Nearly 100 stakeholders commented on and rated the expert suggestions, and determined a final list of 129 specific competencies under six general themes that reflect the most in-demand areas for physician coach expertise and training: 1) Physician-specific coaching; 2) Understanding physician and health care context, culture and career span; 3) Coaching theory and science; 4) DEI and other social dynamics; 5) Well-being and burnout; 6) Physician leadership.

The agreement around the responses ranged from 80.5% to 95.6%, the study shows.

“And what surprised me was that when we asked people to rank the six key areas in order of importance, what came out on top was ‘coaching theory and science,’” Passarelli said. “It shows that the field is very hungry for evidence-based competencies.”

The applications in health care

Passarelli said health care organizations running internal coaching programs could use the study as a basis for their educational material. And if they are hiring coaches, they will be able to select them based on knowledge of the key areas that emerged from the survey.

But she said these are only standards for entry into the field, not predictors of what makes an effective coach.

“What we created is a baseline of what you need to understand in order to work effectively with this particular population,” Passarelli said. “What we did not do is to create standards that distinguish the best coaches. For that, we will need more behavioral trials.”
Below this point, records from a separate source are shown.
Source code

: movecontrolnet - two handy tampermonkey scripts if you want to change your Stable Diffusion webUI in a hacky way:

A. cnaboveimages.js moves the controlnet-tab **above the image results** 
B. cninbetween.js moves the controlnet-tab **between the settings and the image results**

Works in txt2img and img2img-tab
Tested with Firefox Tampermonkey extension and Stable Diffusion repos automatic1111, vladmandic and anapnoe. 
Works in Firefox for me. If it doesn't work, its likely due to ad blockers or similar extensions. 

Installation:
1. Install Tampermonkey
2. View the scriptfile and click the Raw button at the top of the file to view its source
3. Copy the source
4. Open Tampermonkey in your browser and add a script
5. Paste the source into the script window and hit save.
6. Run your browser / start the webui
Maybe some well recognized medical organization, such as the National Board of Medical Examiners, can use these guidelines to certify physician coaching, Passarelli added.

“Coaching is like a band aid to a bigger systemic issue,” she said. “Burnout needs to be addressed at a system level. But until those system-level changes can happen, coaching is one way to alleviate the suffering that's happening for some of these health care professionals. When they are functioning at their best, the quality of care improves.”